(Pictures paired with source code)
.....

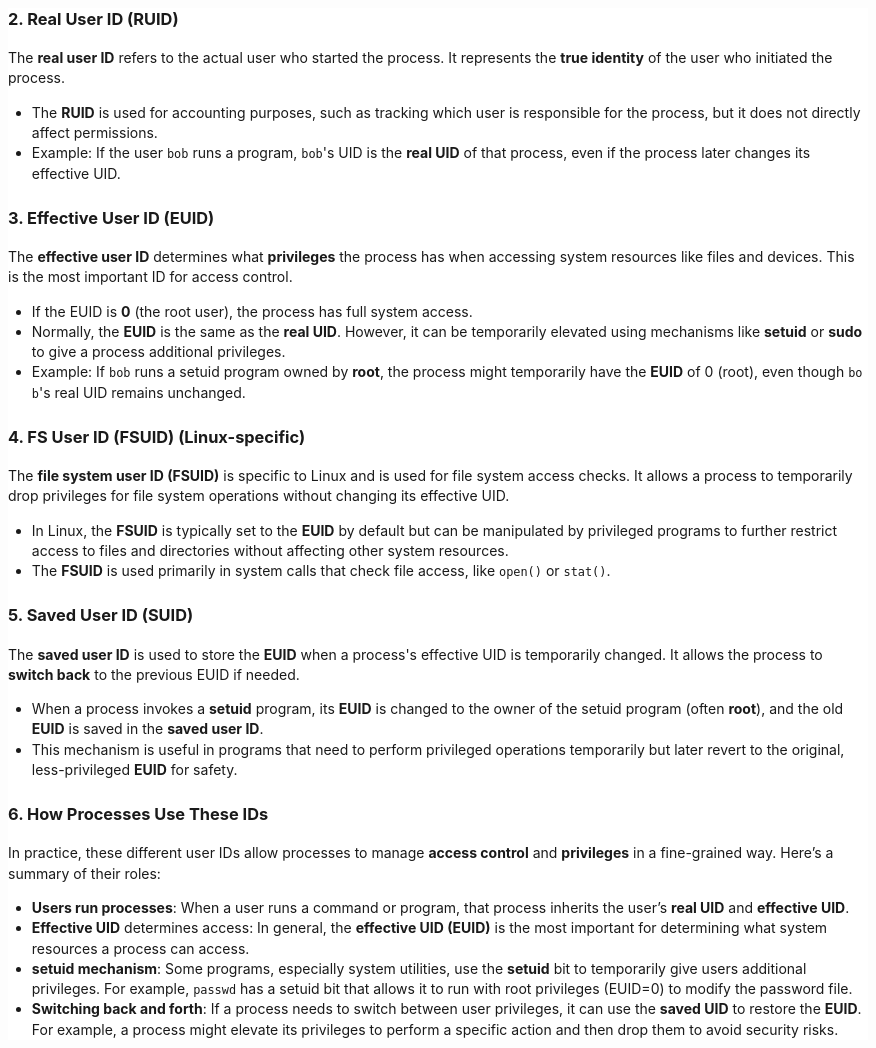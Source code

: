 ### 2. **Real User ID (RUID)**
The **real user ID** refers to the actual user who started the process. It represents the **true identity** of the user who initiated the process.

- The **RUID** is used for accounting purposes, such as tracking which user is responsible for the process, but it does not directly affect permissions.
- Example: If the user `bob` runs a program, `bob`'s UID is the **real UID** of that process, even if the process later changes its effective UID.

### 3. **Effective User ID (EUID)**
The **effective user ID** determines what **privileges** the process has when accessing system resources like files and devices. This is the most important ID for access control.

- If the EUID is **0** (the root user), the process has full system access.
- Normally, the **EUID** is the same as the **real UID**. However, it can be temporarily elevated using mechanisms like **setuid** or **sudo** to give a process additional privileges.
- Example: If `bob` runs a setuid program owned by **root**, the process might temporarily have the **EUID** of 0 (root), even though `bob`'s real UID remains unchanged.

### 4. **FS User ID (FSUID)** (Linux-specific)
The **file system user ID (FSUID)** is specific to Linux and is used for file system access checks. It allows a process to temporarily drop privileges for file system operations without changing its effective UID.

- In Linux, the **FSUID** is typically set to the **EUID** by default but can be manipulated by privileged programs to further restrict access to files and directories without affecting other system resources.
- The **FSUID** is used primarily in system calls that check file access, like `open()` or `stat()`.

### 5. **Saved User ID (SUID)**
The **saved user ID** is used to store the **EUID** when a process's effective UID is temporarily changed. It allows the process to **switch back** to the previous EUID if needed.

- When a process invokes a **setuid** program, its **EUID** is changed to the owner of the setuid program (often **root**), and the old **EUID** is saved in the **saved user ID**.
- This mechanism is useful in programs that need to perform privileged operations temporarily but later revert to the original, less-privileged **EUID** for safety.
  
### 6. **How Processes Use These IDs**
In practice, these different user IDs allow processes to manage **access control** and **privileges** in a fine-grained way. Here’s a summary of their roles:

- **Users run processes**: When a user runs a command or program, that process inherits the user’s **real UID** and **effective UID**.
- **Effective UID** determines access: In general, the **effective UID (EUID)** is the most important for determining what system resources a process can access.
- **setuid mechanism**: Some programs, especially system utilities, use the **setuid** bit to temporarily give users additional privileges. For example, `passwd` has a setuid bit that allows it to run with root privileges (EUID=0) to modify the password file.
- **Switching back and forth**: If a process needs to switch between user privileges, it can use the **saved UID** to restore the **EUID**. For example, a process might elevate its privileges to perform a specific action and then drop them to avoid security risks.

.....

About this task
Retype every record above word for word, leaving out any pictures.

Answer area
Source code

: ### 2. **Real User ID (RUID)**
The **real user ID** refers to the actual user who started the process. It represents the **true identity** of the user who initiated the process.

- The **RUID** is used for accounting purposes, such as tracking which user is responsible for the process, but it does not directly affect permissions.
- Example: If the user `bob` runs a program, `bob`'s UID is the **real UID** of that process, even if the process later changes its effective UID.

### 3. **Effective User ID (EUID)**
The **effective user ID** determines what **privileges** the process has when accessing system resources like files and devices. This is the most important ID for access control.

- If the EUID is **0** (the root user), the process has full system access.
- Normally, the **EUID** is the same as the **real UID**. However, it can be temporarily elevated using mechanisms like **setuid** or **sudo** to give a process additional privileges.
- Example: If `bob` runs a setuid program owned by **root**, the process might temporarily have the **EUID** of 0 (root), even though `bob`'s real UID remains unchanged.

### 4. **FS User ID (FSUID)** (Linux-specific)
The **file system user ID (FSUID)** is specific to Linux and is used for file system access checks. It allows a process to temporarily drop privileges for file system operations without changing its effective UID.

- In Linux, the **FSUID** is typically set to the **EUID** by default but can be manipulated by privileged programs to further restrict access to files and directories without affecting other system resources.
- The **FSUID** is used primarily in system calls that check file access, like `open()` or `stat()`.

### 5. **Saved User ID (SUID)**
The **saved user ID** is used to store the **EUID** when a process's effective UID is temporarily changed. It allows the process to **switch back** to the previous EUID if needed.

- When a process invokes a **setuid** program, its **EUID** is changed to the owner of the setuid program (often **root**), and the old **EUID** is saved in the **saved user ID**.
- This mechanism is useful in programs that need to perform privileged operations temporarily but later revert to the original, less-privileged **EUID** for safety.
  
### 6. **How Processes Use These IDs**
In practice, these different user IDs allow processes to manage **access control** and **privileges** in a fine-grained way. Here’s a summary of their roles:

- **Users run processes**: When a user runs a command or program, that process inherits the user’s **real UID** and **effective UID**.
- **Effective UID** determines access: In general, the **effective UID (EUID)** is the most important for determining what system resources a process can access.
- **setuid mechanism**: Some programs, especially system utilities, use the **setuid** bit to temporarily give users additional privileges. For example, `passwd` has a setuid bit that allows it to run with root privileges (EUID=0) to modify the password file.
- **Switching back and forth**: If a process needs to switch between user privileges, it can use the **saved UID** to restore the **EUID**. For example, a process might elevate its privileges to perform a specific action and then drop them to avoid security risks.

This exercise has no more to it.